Не сказав больше ни слова, Сатинин тихо ушел. Егорка не обратил внимания на его слова. Сейчас для него самым важным была дыра между зубами, раздражавшая до неистовства.

Но не случайно весь этот день заходили односельчане то в Егоркину половину, то к Лукьянихе. Царапины на лице одной, синяк под глазом у другой женщины и выбитые зубы у Егорки были доказательством для всех понятным.

Не учел Егорка, что все односельчане, кроме тестя, были настроены против него. Беднота не могла примириться с неожиданным превращением парня, рожденного гулящей девкой, в хозяина, перед которым приходилось снимать шапку. Богачи, кое-как ладившие между собой, дружно возненавидели Егорку за нарушение их вековечного правила не перебивать сухопайщиков друг у друга. Вначале их ненависть сдерживал Сатинин, которого хозяева уважали и слушались, как самого старшего. Старик рассчитывал, что сумеет прибрать Егорку к рукам, заставит свой улов продавать только ему.

Но поездка Егорки к Александру Ивановичу доказала скупщику ненадежность таких расчетов. Александр же Иванович, чтобы заручиться расположением старика, не упустил случая написать ему о предложении Егорки.

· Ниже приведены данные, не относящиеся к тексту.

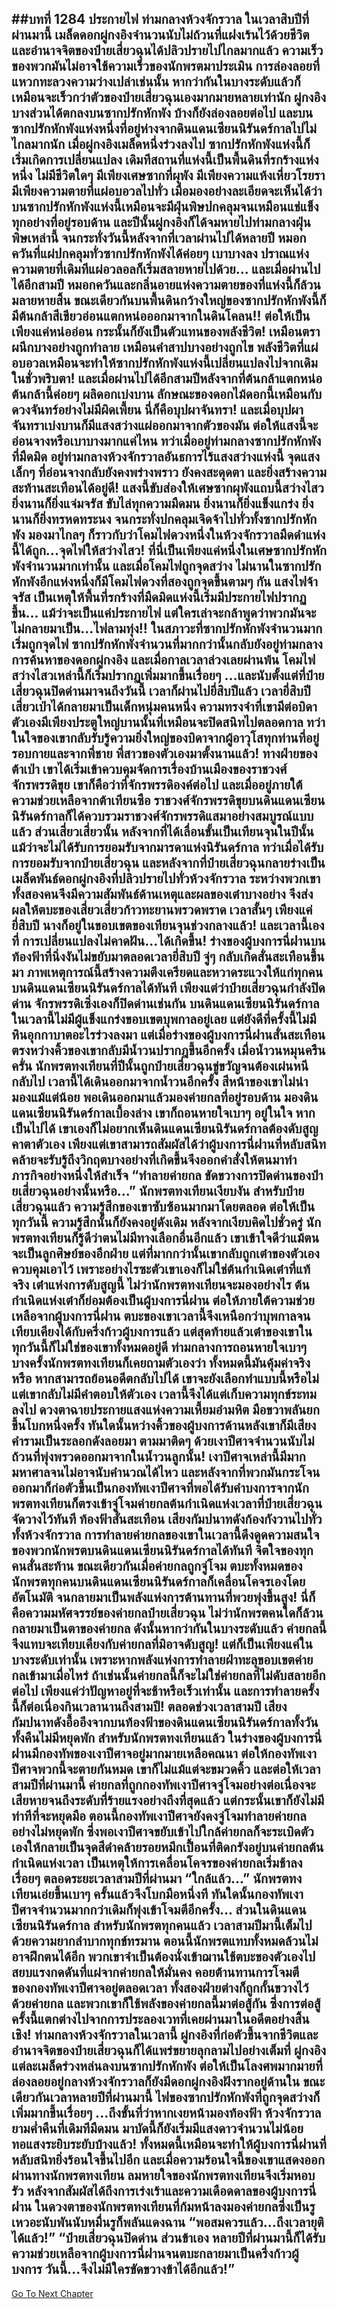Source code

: ##บทที่ 1284 ประกายไฟ
ท่ามกลางห้วงจักรวาล ในเวลาสิบปีที่ผ่านมานี้ เมล็ดดอกผู่กงอิงจำนวนนับไม่ถ้วนที่แฝงเร้นไว้ด้วยชีวิตและอำนาจจิตของป๋ายเสี่ยวฉุนได้ปลิวปรายไปไกลมากแล้ว ความเร็วของพวกมันไม่อาจใช้ความเร็วของนักพรตมาประเมิน การล่องลอยที่แหวกทะลวงความว่างเปล่าเช่นนั้น หากว่ากันในบางระดับแล้วก็เหมือนจะเร็วกว่าตัวของป๋ายเสี่ยวฉุนเองมากมายหลายเท่านัก
ผู่กงอิงบางส่วนได้ตกลงบนซากปรักหักพัง บ้างก็ยังล่องลอยต่อไป และบนซากปรักหักพังแห่งหนึ่งที่อยู่ห่างจากดินแดนเซียนนิรันดร์กาลไปไม่ไกลมากนัก เมื่อผู่กงอิงเมล็ดหนึ่งร่วงลงไป ซากปรักหักพังแห่งนี้ก็เริ่มเกิดการเปลี่ยนแปลง
เดิมทีสถานที่แห่งนี้เป็นพื้นดินที่รกร้างแห่งหนึ่ง ไม่มีชีวิตใดๆ มีเพียงเศษซากที่ผุพัง มีเพียงความแห้งเหี่ยวโรยรา มีเพียงความตายที่แผ่อบอวลไปทั่ว
เมื่อมองอย่างละเอียดจะเห็นได้ว่าบนซากปรักหักพังแห่งนี้เหมือนจะมีฝุ่นพิษปกคลุมจนเหมือนแช่แข็งทุกอย่างที่อยู่รอบด้าน
และปีนั้นผู่กงอิงก็ได้จมหายไปท่ามกลางฝุ่นพิษเหล่านี้ จนกระทั่งวันนี้หลังจากที่เวลาผ่านไปได้หลายปี หมอกควันที่แผ่ปกคลุมทั่วซากปรักหักพังได้ค่อยๆ เบาบางลง ปราณแห่งความตายที่เดิมทีแผ่อวลอลก็เริ่มสลายหายไปด้วย...
และเมื่อผ่านไปได้อีกสามปี หมอกควันและกลิ่นอายแห่งความตายของที่แห่งนี้ก็ล้วนมลายหายสิ้น ขณะเดียวกันบนพื้นดินกว้างใหญ่ของซากปรักหักพังนี้ก็มีต้นกล้าสีเขียวอ่อนแตกหน่อออกมาจากในดินโคลน!!
ต่อให้เป็นเพียงแค่หน่ออ่อน กระนั้นก็ยังเป็นตัวแทนของพลังชีวิต!
เหมือนตราผนึกบางอย่างถูกทำลาย เหมือนคำสาปบางอย่างถูกไข พลังชีวิตที่แผ่อบอวลเหมือนจะทำให้ซากปรักหักพังแห่งนี้เปลี่ยนแปลงไปจากเดิมในชั่วพริบตา!
และเมื่อผ่านไปได้อีกสามปีหลังจากที่ต้นกล้าแตกหน่อ ต้นกล้านี้ค่อยๆ ผลิดอกเบ่งบาน ลักษณะของดอกไม้ดอกนี้เหมือนกับดวงจันทร์อย่างไม่มีผิดเพี้ยน
นี่ก็คือบุปผาจันทรา!
และเมื่อบุปผาจันทราเบ่งบานก็มีแสงสว่างแผ่ออกมาจากตัวของมัน ต่อให้แสงนี้จะอ่อนจางหรือเบาบางมากแค่ไหน ทว่าเมื่ออยู่ท่ามกลางซากปรักหักพังที่มืดมิด อยู่ท่ามกลางห้วงจักรวาลอันธการไร้แสงสว่างแห่งนี้ จุดแสงเล็กๆ ที่อ่อนจางกลับยังคงพร่างพราว ยังคงสะดุดตา และยิ่งสร้างความสะท้านสะเทือนได้อยู่ดี!
แสงนี้ขับส่องให้เศษซากผุพังแถบนี้สว่างไสว ยิ่งนานก็ยิ่งแจ่มจรัส ขับไล่ทุกความมืดมน ยิ่งนานก็ยิ่งแข็งแกร่ง ยิ่งนานก็ยิ่งทรหดทระนง จนกระทั่งปกคลุมเจิดจ้าไปทั่วทั้งซากปรักหักพัง มองมาไกลๆ ก็ราวกับว่าโคมไฟดวงหนึ่งในห้วงจักรวาลมืดดำแห่งนี้ได้ถูก...จุดไฟให้สว่างไสว!
ที่นี่เป็นเพียงแค่หนึ่งในเศษซากปรักหักพังจำนวนมากเท่านั้น และเมื่อโคมไฟถูกจุดสว่าง ไม่นานในซากปรักหักพังอีกแห่งหนึ่งก็มีโคมไฟดวงที่สองถูกจุดขึ้นตามๆ กัน แสงไฟจ้าจรัส เป็นเหตุให้พื้นที่รกร้างที่มืดมิดแห่งนี้เริ่มมีประกายไฟปรากฏขึ้น...
แม้ว่าจะเป็นแค่ประกายไฟ แต่ใครเล่าจะกล้าพูดว่าพวกมันจะไม่กลายมาเป็น...ไฟลามทุ่ง!!
ในสภาวะที่ซากปรักหักพังจำนวนมากเริ่มถูกจุดไฟ ซากปรักหักพังจำนวนที่มากกว่านั้นกลับยังอยู่ท่ามกลางการค้นหาของดอกผู่กงอิง และเมื่อกาลเวลาล่วงเลยผ่านพ้น โคมไฟสว่างไสวเหล่านี้ก็เริ่มปรากฏเพิ่มมากขึ้นเรื่อยๆ ...และนับตั้งแต่ที่ป๋ายเสี่ยวฉุนปิดด่านมาจนถึงวันนี้ เวลาก็ผ่านไปยี่สิบปีแล้ว
เวลายี่สิบปี เสี่ยวเป่าได้กลายมาเป็นเด็กหนุ่มคนหนึ่ง ความทรงจำที่เขามีต่อบิดาตัวเองมีเพียงประตูใหญ่บานนั้นที่เหมือนจะปิดสนิทไปตลอดกาล ทว่าในใจของเขากลับรับรู้ความยิ่งใหญ่ของบิดาจากผู้อาวุโสทุกท่านที่อยู่รอบกายและจากพี่ชาย พี่สาวของตัวเองมาตั้งนานแล้ว!
ทางฝ่ายของต้าเป่า เขาได้เริ่มเข้าควบคุมจัดการเรื่องบ้านเมืองของราชวงศ์จักรพรรดิขุย เขาก็คือว่าที่จักรพรรดิองค์ต่อไป และเมื่ออยู่ภายใต้ความช่วยเหลือจากต้าเทียนซือ ราชวงศ์จักรพรรดิขุยบนดินแดนเซียนนิรันดร์กาลก็ได้ควบรวมราชวงศ์จักรพรรดิแสมาอย่างสมบูรณ์แบบแล้ว
ส่วนเสี่ยวเสี่ยวนั้น หลังจากที่ได้เลื่อนขั้นเป็นเทียนจุนในปีนั้น แม้ว่าจะไม่ได้รับการยอมรับจากมารดาแห่งนิรันดร์กาล ทว่าเมื่อได้รับการยอมรับจากป๋ายเสี่ยวฉุน และหลังจากที่ป๋ายเสี่ยวฉุนกลายร่างเป็นเมล็ดพันธ์ดอกผู่กงอิงที่ปลิวปรายไปทั่วห้วงจักรวาล ระหว่างพวกเขาทั้งสองคนจึงมีความสัมพันธ์ด้านเหตุและผลของเต๋าบางอย่าง จึงส่งผลให้ตบะของเสี่ยวเสี่ยวก้าวทะยานพรวดพราด เวลาสั้นๆ เพียงแค่ยี่สิบปี นางก็อยู่ในขอบเขตของเทียนจุนช่วงกลางแล้ว!
และเวลานี้เองที่ การเปลี่ยนแปลงไม่คาดฝัน...ได้เกิดขึ้น!
ร่างของผู้บงการนี่ฝานบนท้องฟ้าที่นิ่งงันไม่ขยับมาตลอดเวลายี่สิบปี จู่ๆ กลับเกิดสั่นสะเทือนขึ้นมา ภาพเหตุการณ์นี้สร้างความตึงเครียดและหวาดระแวงให้แก่ทุกคนบนดินแดนเซียนนิรันดร์กาลได้ทันที
เพียงแต่ว่าป๋ายเสี่ยวฉุนกำลังปิดด่าน จักรพรรดิเซิ่งเองก็ปิดด่านเช่นกัน บนดินแดนเซียนนิรันดร์กาลในเวลานี้ไม่มีผู้แข็งแกร่งขอบเขตบุพกาลอยู่เลย แต่ยังดีที่ครั้งนี้ไม่มีหินอุกกาบาตอะไรร่วงลงมา แต่เมื่อร่างของผู้บงการนี่ฝานสั่นสะเทือน ตรงหว่างคิ้วของเขากลับมีน้ำวนปรากฎขึ้นอีกครั้ง
เมื่อน้ำวนหมุนครืนครั่น นักพรตทงเทียนที่ปีนั้นถูกป๋ายเสี่ยวฉุนขู่ขวัญจนต้องเผ่นหนีกลับไป เวลานี้ได้เดินออกมาจากน้ำวนอีกครั้ง สีหน้าของเขาไม่น่ามองแม้แต่น้อย พอเดินออกมาแล้วมองค่ายกลที่อยู่รอบด้าน มองดินแดนเซียนนิรันดร์กาลเบื้องล่าง เขาก็ถอนหายใจเบาๆ อยู่ในใจ
หากเป็นไปได้ เขาเองก็ไม่อยากเห็นดินแดนเซียนนิรันดร์กาลต้องดับสูญคาตาตัวเอง เพียงแต่เขาสามารถสัมผัสได้ว่าผู้บงการนี่ฝานที่หลับสนิทคล้ายจะรับรู้ถึงวิกฤตบางอย่างที่เกิดขึ้นจึงออกคำสั่งให้ตนมาทำภารกิจอย่างหนึ่งให้สำเร็จ
“ทำลายค่ายกล ขัดขวางการปิดด่านของป๋ายเสี่ยวฉุนอย่างนั้นหรือ...” นักพรตทงเทียนเงียบงัน สำหรับป๋ายเสี่ยวฉุนแล้ว ความรู้สึกของเขาซับซ้อนมากมาโดยตลอด ต่อให้เป็นทุกวันนี้ ความรู้สึกนั้นก็ยังคงอยู่ดังเดิม
หลังจากเงียบคิดไปชั่วครู่ นักพรตทงเทียนก็รู้ดีว่าตนไม่มีทางเลือกอื่นอีกแล้ว เขาเข้าใจดีว่าแม้ตนจะเป็นลูกศิษย์ของอีกฝ่าย แต่ที่มากกว่านั้นเขากลับถูกเต๋าของตัวเองควบคุมเอาไว้ เพราะอย่างไรซะตัวเขาเองก็ไม่ใช่ต้นกำเนิดเต๋าที่แท้จริง เต๋าแห่งการดับสูญนี้ ไม่ว่านักพรตทงเทียนจะมองอย่างไร ต้นกำเนิดแห่งเต๋าก็ย่อมต้องเป็นผู้บงการนี่ฝาน
ต่อให้ภายใต้ความช่วยเหลือจากผู้บงการนี่ฝาน ตบะของเขาเวลานี้จึงเหนือกว่าบุพกาลจนเทียบเคียงได้กับครึ่งก้าวผู้บงการแล้ว แต่สุดท้ายแล้วเต๋าของเขาในทุกวันนี้ก็ไม่ใช่ของเขาทั้งหมดอยู่ดี
ท่ามกลางการถอนหายใจเบาๆ บางครั้งนักพรตทงเทียนก็เคยถามตัวเองว่า ทั้งหมดนี้มันคุ้มค่าจริงหรือ หากสามารถย้อนอดีตกลับไปได้ เขาจะยังเลือกทำแบบนี้หรือไม่ แต่เขากลับไม่มีคำตอบให้ตัวเอง เวลานี้จึงได้แต่เก็บความทุกข์ระทมลงไป ดวงตาฉายประกายแสงแห่งความเหี้ยมอำมหิต มือขวาพลันยกขึ้นโบกหนึ่งครั้ง ทันใดนั้นหว่างคิ้วของผู้บงการด้านหลังเขาก็มีเสียงคำรามเป็นระลอกดังลอยมา ตามมาติดๆ ด้วยเงาปีศาจจำนวนนับไม่ถ้วนที่พุ่งพรวดออกมาจากในน้ำวนลูกนั้น!
เงาปีศาจเหล่านี้มีมากมหาศาลจนไม่อาจนับคำนวณได้ไหว และหลังจากที่พวกมันกระโจนออกมาก็ก่อตัวขึ้นเป็นกองทัพเงาปีศาจที่พอได้รับคำบงการจากนักพรตทงเทียนก็ตรงเข้าจู่โจมค่ายกลต้นกำเนิดแห่งเวลาที่ป๋ายเสี่ยวฉุนจัดวางไว้ทันที
ท้องฟ้าสั่นสะเทือน เสียงกัมปนาทดังก้องกังวานไปทั่วทั้งห้วงจักรวาล การทำลายค่ายกลของเขาในเวลานี้ดึงดูดความสนใจของพวกนักพรตบนดินแดนเซียนนิรันดร์กาลได้ทันที จิตใจของทุกคนสั่นสะท้าน ขณะเดียวกันเมื่อค่ายกลถูกจู่โจม ตบะทั้งหมดของนักพรตทุกคนบนดินแดนเซียนนิรันดร์กาลก็เคลื่อนโคจรเองโดยอัตโนมัติ จนกลายมาเป็นพลังแห่งการต้านทานที่พวยพุ่งขึ้นสูง!
นี่ก็คือความมหัศจรรย์ของค่ายกลป๋ายเสี่ยวฉุน ไม่ว่านักพรตคนใดก็ล้วนกลายมาเป็นตาของค่ายกล ดังนั้นหากว่ากันในบางระดับแล้ว ค่ายกลนี้จึงแทบจะเทียบเคียงกับค่ายกลที่มิอาจดับสูญ!
แต่ก็เป็นเพียงแค่ในบางระดับเท่านั้น เพราะหากพลังแห่งการทำลายฝ่าทะลุขอบเขตค่ายกลเข้ามาเมื่อไหร่ ถ้าเช่นนั้นค่ายกลนี้ก็จะไม่ใช่ค่ายกลที่ไม่ดับสลายอีกต่อไป เพียงแค่ว่าปัญหาอยู่ที่จะช้าหรือเร็วเท่านั้น
และการทำลายครั้งนี้ก็ต่อเนื่องกินเวลานานถึงสามปี!
ตลอดช่วงเวลาสามปี เสียงกัมปนาทดังอื้ออึงจากบนท้องฟ้าของดินแดนเซียนนิรันดร์กาลทั้งวันทั้งคืนไม่มีหยุดพัก สำหรับนักพรตทงเทียนแล้ว ในร่างของผู้บงการนี่ฝานมีกองทัพของเงาปีศาจอยู่มากมายเหลือคณนา ต่อให้กองทัพเงาปีศาจพวกนี้จะตายกันหมด เขาก็ไม่แม้แต่จะขมวดคิ้ว และต่อให้เวลาสามปีที่ผ่านมานี้ ค่ายกลที่ถูกกองทัพเงาปีศาจจู่โจมอย่างต่อเนื่องจะเสียหายจนถึงระดับที่ร้ายแรงอย่างถึงที่สุดแล้ว แต่กระนั้นเขาก็ยังไม่มีท่าทีที่จะหยุดมือ
ตอนนี้กองทัพเงาปีศาจยังคงจู่โจมทำลายค่ายกลอย่างไม่หยุดพัก ซึ่งพอเงาปีศาจขยับเข้าไปใกล้ค่ายกลก็จะระเบิดตัวเองให้กลายเป็นจุดสีดำคล้ายรอยหมึกเปื้อนที่ติดกรังอยู่บนค่ายกลต้นกำเนิดแห่งเวลา เป็นเหตุให้การเคลื่อนโคจรของค่ายกลเริ่มช้าลงเรื่อยๆ ตลอดระยะเวลาสามปีที่ผ่านมา
“ใกล้แล้ว...” นักพรตทงเทียนเอ่ยขึ้นเบาๆ ครั้นแล้วจึงโบกมือหนึ่งที ทันใดนั้นกองทัพเงาปีศาจจำนวนมากกว่าเดิมก็พุ่งเข้าโจมตีอีกครั้ง...
ส่วนในดินแดนเซียนนิรันดร์กาล สำหรับนักพรตทุกคนแล้ว เวลาสามปีมานี้เต็มไปด้วยความยากลำบากทุกข์ทรมาน ตอนนี้นักพรตแทบทั้งหมดล้วนไม่อาจฝึกตนได้อีก พวกเขาจำเป็นต้องนั่งเข้าฌานใช้ตบะของตัวเองไปสยบแรงกดดันที่แผ่จากค่ายกลให้มั่นคง คอยต้านทานการโจมตีของกองทัพเงาปีศาจอยู่ตลอดเวลา
ทั้งสองฝ่ายต่างก็ถูกกั้นขวางไว้ด้วยค่ายกล และพวกเขาก็ใช้พลังของค่ายกลนี้มาต่อสู้กัน ซึ่งการต่อสู้ครั้งนี้แตกต่างไปจากการประลองเวทที่เคยผ่านมาในอดีตอย่างสิ้นเชิง!
ท่ามกลางห้วงจักรวาลในเวลานี้ ผู่กงอิงที่ก่อตัวขึ้นจากชีวิตและอำนาจจิตของป๋ายเสี่ยวฉุนก็ได้แพร่ขยายลุกลามไปอย่างเต็มที่ ผู่กงอิงแต่ละเมล็ดร่วงหล่นลงบนซากปรักหักพัง ต่อให้เป็นโลงศพมากมายที่ล่องลอยอยู่กลางห้วงจักรวาลก็ยังมีดอกผู่กงอิงฝังรากอยู่ด้านใน
ขณะเดียวกันเวลาหลายปีที่ผ่านมานี้ ไฟของซากปรักหักพังที่ถูกจุดสว่างก็เพิ่มมากขึ้นเรื่อยๆ ...ถึงขั้นที่ว่าหากเงยหน้ามองท้องฟ้า ห้วงจักรวาลยามค่ำคืนที่เดิมทีมืดมน มาบัดนี้ก็ยังเริ่มมีแสงดาวจำนวนไม่น้อยทอแสงระยิบระยับบ้างแล้ว!
ทั้งหมดนี้เหมือนจะทำให้ผู้บงการนี่ฝานที่หลับสนิทยิ่งร้อนใจขึ้นไปอีก และเมื่อความร้อนใจนี้ของเขาแสดงออกผ่านทางนักพรตทงเทียน ลมหายใจของนักพรตทงเทียนจึงเริ่มหอบรัว หลังจากสัมผัสได้ถึงการเร่งเร้าและความเดือดดาลของผู้บงการนี่ฝาน ในดวงตาของนักพรตทงเทียนที่ก้มหน้าลงมองค่ายกลซึ่งเป็นรูเหวอะนับพันนับหมื่นรูก็พลันแดงฉาน
“พอสมควรแล้ว...ถึงเวลายุติได้แล้ว!”
“ป๋ายเสี่ยวฉุนปิดด่าน ส่วนข้าเอง หลายปีที่ผ่านมานี้ก็ได้รับความช่วยเหลือจากผู้บงการนี่ฝานจนตบะกลายมาเป็นครึ่งก้าวผู้บงการ วันนี้...จึงไม่มีใครขัดขวางข้าได้อีกแล้ว!”
------


[Go To Next Chapter]( ./258.md)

Вернувшись домой, Сатинин сел за стол с кипящим самоваром и стал неторопливо обдумывать, как навсегда выжить из села своего обидчика.

Наступил великий пост — время говенья и молитв. Но беднота говела на первой и второй неделе поста. На третьей неделе им уже было не до замаливания грехов. С шести часов утра и почти до полуночи покрутчики были заняты работой вокруг хозяйского дома. За эти двенадцать, а иногда и восемнадцать часов труда люди получали лишь еду и ни копейки денег.

Для хозяев эта пора весенних работ была одной из самых доходных. Дрова, разный поделочный материал, жердняк — все это, заготовленное руками покрутчиков, погружалось на судно, уходившее на крайний север Норвегии. Там судно нагружалось норвежской рыбой и шло в Архангельск. Вот почему хозяева всегда следили за тем, чтобы их даровые работники вовремя успели отговеть. Вот почему на третьей неделе христианский долг выполнялся в церкви лишь одними хозяевами. Неделя, когда говели богачи, была для причта особо утомительной. Богатым прихожанам было некуда спешить, и службы тянулись значительно дольше, чем вначале.